To do: Locate the string "tokyonight" in the records below. Copy every line where it occurs.

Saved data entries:

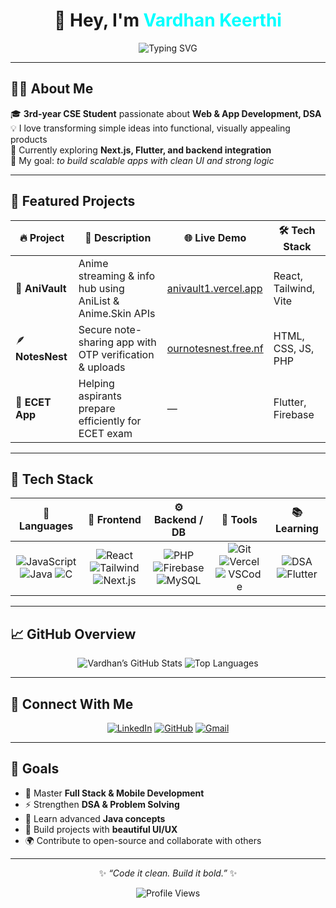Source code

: <div align="center">

<h1>👋 Hey, I'm <span style="color:#00FFFF;">Vardhan Keerthi</span></h1>

<img src="https://readme-typing-svg.demolab.com?font=Poppins&size=24&duration=3000&pause=1000&color=00FFFF&center=true&vCenter=true&width=500&lines=Web+%26+App+Developer;Full+Stack+Learner;DSA+Enthusiast;Java+Programmer;Tech+Explorer" alt="Typing SVG" />

</div>

---

## 👨‍💻 About Me  

🎓 **3rd-year CSE Student** passionate about **Web & App Development, DSA**  
💡 I love transforming simple ideas into functional, visually appealing products  
🌱 Currently exploring **Next.js, Flutter, and backend integration**  
💭 My goal: *to build scalable apps with clean UI and strong logic*

---

## 🚀 Featured Projects  

| 🔥 Project | 📜 Description | 🌐 Live Demo | 🛠 Tech Stack |
|-------------|----------------|--------------|---------------|
| 🎴 **AniVault** | Anime streaming & info hub using AniList & Anime.Skin APIs | [anivault1.vercel.app](https://anivault1.vercel.app) | React, Tailwind, Vite |
| 🪶 **NotesNest** | Secure note-sharing app with OTP verification & uploads | [ournotesnest.free.nf](https://ournotesnest.free.nf) | HTML, CSS, JS, PHP |
| 📘 **ECET App** | Helping aspirants prepare efficiently for ECET exam | — | Flutter, Firebase |

---

## 🧰 Tech Stack  

<div align="center">

| 💬 Languages | 🎨 Frontend | ⚙️ Backend / DB | 🧩 Tools | 📚 Learning |
|:--:|:--:|:--:|:--:|:--:|
| ![JavaScript](https://img.shields.io/badge/JavaScript-F7DF1E?logo=javascript&logoColor=black) ![Java](https://img.shields.io/badge/Java-007396?logo=java&logoColor=white) ![C](https://img.shields.io/badge/C-00599C?logo=c&logoColor=white) | ![React](https://img.shields.io/badge/React-20232A?logo=react&logoColor=61DAFB) ![Tailwind](https://img.shields.io/badge/TailwindCSS-38B2AC?logo=tailwind-css&logoColor=white) ![Next.js](https://img.shields.io/badge/Next.js-000000?logo=nextdotjs&logoColor=white) | ![PHP](https://img.shields.io/badge/PHP-777BB4?logo=php&logoColor=white) ![Firebase](https://img.shields.io/badge/Firebase-FFCA28?logo=firebase&logoColor=black) ![MySQL](https://img.shields.io/badge/MySQL-005C84?logo=mysql&logoColor=white) | ![Git](https://img.shields.io/badge/Git-F05032?logo=git&logoColor=white) ![Vercel](https://img.shields.io/badge/Vercel-000000?logo=vercel&logoColor=white) ![VSCode](https://img.shields.io/badge/VSCode-007ACC?logo=visualstudiocode&logoColor=white) | ![DSA](https://img.shields.io/badge/Data%20Structures%20%26%20Algorithms-8A2BE2?logo=leetcode&logoColor=white) ![Flutter](https://img.shields.io/badge/Flutter-02569B?logo=flutter&logoColor=white) |

</div>

---

## 📈 GitHub Overview  

<div align="center">

![Vardhan’s GitHub Stats](https://github-readme-stats.vercel.app/api?username=VijayVardhan-Dev&show_icons=true&theme=tokyonight&hide_border=true&bg_color=0D1117&title_color=00FFFF&icon_color=00FFFF)
![Top Languages](https://github-readme-stats.vercel.app/api/top-langs/?username=VijayVardhan-Dev&layout=compact&theme=tokyonight&hide_border=true&bg_color=0D1117&title_color=00FFFF)

</div>

---

## 💬 Connect With Me  

<div align="center">
  
[![LinkedIn](https://img.shields.io/badge/LinkedIn-0A66C2?logo=linkedin&logoColor=white)](https://www.linkedin.com/in/keerthi-vardhan-53a53436b)
[![GitHub](https://img.shields.io/badge/GitHub-181717?logo=github&logoColor=white)](https://github.com/VijayVardhan-Dev)
[![Gmail](https://img.shields.io/badge/Email-D14836?logo=gmail&logoColor=white)](mailto:vardhankeerthi.dev@gmail.com)

</div>

---

## 🎯 Goals  

- 📘 Master **Full Stack & Mobile Development**
- ⚡ Strengthen **DSA & Problem Solving**
- 🧠 Learn advanced **Java concepts**
- 🎨 Build projects with **beautiful UI/UX**
- 🌍 Contribute to open-source and collaborate with others

---

<div align="center">

✨ *“Code it clean. Build it bold.”* ✨  

![Profile Views](https://komarev.com/ghpvc/?username=VijayVardhan-Dev&color=00FFFF&style=flat-square)

</div>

Response:
![Vardhan’s GitHub Stats](https://github-readme-stats.vercel.app/api?username=VijayVardhan-Dev&show_icons=true&theme=tokyonight&hide_border=true&bg_color=0D1117&title_color=00FFFF&icon_color=00FFFF)
![Top Languages](https://github-readme-stats.vercel.app/api/top-langs/?username=VijayVardhan-Dev&layout=compact&theme=tokyonight&hide_border=true&bg_color=0D1117&title_color=00FFFF)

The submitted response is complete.